Jodie • Liverpool, UK • 26
Strange because I remember the day of my first period like it was yesterday... The third day into summer holiday, I’d just finished YEAR 5! Just a week before turning 10, I had grown taller than all of my classmates. My hair was always greasy, as well as my skin breaking out! My mum kept asking me if I was okay and to let me know if anything changes whilst going to the toilet. We had been “educated” for 10 mins on a PowerPoint about it and it got made into such a big deal in school. All the girls were taken into a different classroom than the boys, which at the time, I thought was normal because why would they need to know? How I was wrong!
Anyway, taking it to the “big day.” I woke up feeling like I had a cold. I was achy & a bit snuffly. I walked to the toilet, not fully awake yet, and was greeted by “the change in the toilet.” RED. Just RED! I panicked at first and ran back to my bedroom. Then about 10 minutes later, I shouted my mum to the toilet and said, “what is this?” She took one look and said, “oh love, you’re a woman now.”
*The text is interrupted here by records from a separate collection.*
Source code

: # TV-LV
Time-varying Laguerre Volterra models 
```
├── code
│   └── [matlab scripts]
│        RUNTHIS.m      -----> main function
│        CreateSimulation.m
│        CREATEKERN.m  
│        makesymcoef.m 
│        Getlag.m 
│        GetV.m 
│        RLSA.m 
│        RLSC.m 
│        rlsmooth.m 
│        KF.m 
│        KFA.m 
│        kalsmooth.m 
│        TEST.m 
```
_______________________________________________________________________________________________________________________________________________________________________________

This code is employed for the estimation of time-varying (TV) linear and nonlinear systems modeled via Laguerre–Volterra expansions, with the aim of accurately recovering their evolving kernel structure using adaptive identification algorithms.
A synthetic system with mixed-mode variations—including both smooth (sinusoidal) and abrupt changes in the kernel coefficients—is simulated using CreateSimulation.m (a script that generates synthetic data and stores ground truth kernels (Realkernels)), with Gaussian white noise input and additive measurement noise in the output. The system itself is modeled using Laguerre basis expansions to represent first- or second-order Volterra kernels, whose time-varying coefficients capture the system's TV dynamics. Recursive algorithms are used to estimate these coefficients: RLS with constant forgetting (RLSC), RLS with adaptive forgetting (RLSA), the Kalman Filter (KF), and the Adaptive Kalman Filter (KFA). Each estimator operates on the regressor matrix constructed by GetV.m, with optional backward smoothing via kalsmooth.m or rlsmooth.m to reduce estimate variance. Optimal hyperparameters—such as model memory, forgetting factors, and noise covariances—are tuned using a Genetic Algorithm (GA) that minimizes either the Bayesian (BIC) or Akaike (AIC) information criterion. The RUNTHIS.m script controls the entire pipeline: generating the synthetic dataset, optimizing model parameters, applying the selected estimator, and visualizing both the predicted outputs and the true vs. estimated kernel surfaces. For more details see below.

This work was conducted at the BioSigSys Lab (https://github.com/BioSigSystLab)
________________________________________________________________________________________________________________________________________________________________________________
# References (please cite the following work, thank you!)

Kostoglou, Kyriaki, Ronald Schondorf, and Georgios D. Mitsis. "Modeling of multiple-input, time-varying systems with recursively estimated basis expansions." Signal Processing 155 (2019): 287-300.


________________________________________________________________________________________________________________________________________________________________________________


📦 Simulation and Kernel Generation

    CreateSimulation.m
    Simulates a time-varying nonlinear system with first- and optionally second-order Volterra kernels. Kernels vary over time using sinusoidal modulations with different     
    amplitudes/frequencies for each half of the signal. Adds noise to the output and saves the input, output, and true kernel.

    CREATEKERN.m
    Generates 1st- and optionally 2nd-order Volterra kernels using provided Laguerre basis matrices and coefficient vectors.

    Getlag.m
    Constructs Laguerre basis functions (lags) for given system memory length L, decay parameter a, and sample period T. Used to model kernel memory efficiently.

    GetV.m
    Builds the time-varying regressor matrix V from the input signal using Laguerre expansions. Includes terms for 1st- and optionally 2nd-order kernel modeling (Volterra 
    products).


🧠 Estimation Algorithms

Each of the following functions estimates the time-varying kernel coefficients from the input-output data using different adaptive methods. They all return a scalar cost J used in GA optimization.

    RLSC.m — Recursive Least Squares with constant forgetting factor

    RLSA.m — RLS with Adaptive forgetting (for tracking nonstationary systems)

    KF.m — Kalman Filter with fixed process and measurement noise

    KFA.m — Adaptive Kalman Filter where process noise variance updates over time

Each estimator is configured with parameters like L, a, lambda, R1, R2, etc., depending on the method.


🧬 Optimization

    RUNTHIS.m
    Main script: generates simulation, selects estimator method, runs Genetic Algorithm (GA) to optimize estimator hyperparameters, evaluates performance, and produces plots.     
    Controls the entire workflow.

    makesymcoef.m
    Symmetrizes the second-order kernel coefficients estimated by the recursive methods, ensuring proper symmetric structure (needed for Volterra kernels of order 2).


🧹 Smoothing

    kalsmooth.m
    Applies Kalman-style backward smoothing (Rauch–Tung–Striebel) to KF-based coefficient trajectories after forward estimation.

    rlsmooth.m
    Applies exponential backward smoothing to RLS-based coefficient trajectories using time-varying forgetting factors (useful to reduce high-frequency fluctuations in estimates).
The days after became almost a parade of period shame. My family was telling everyone in my presence, “oh she’s joined the woman club now.” So embarrassing then, but I have young boys now and I will make sure they are aware, educated, and taught to respect menstruators as a whole, regardless of the mood swings that come with it. Ha!
Periods are our power. They make us the strong being we are.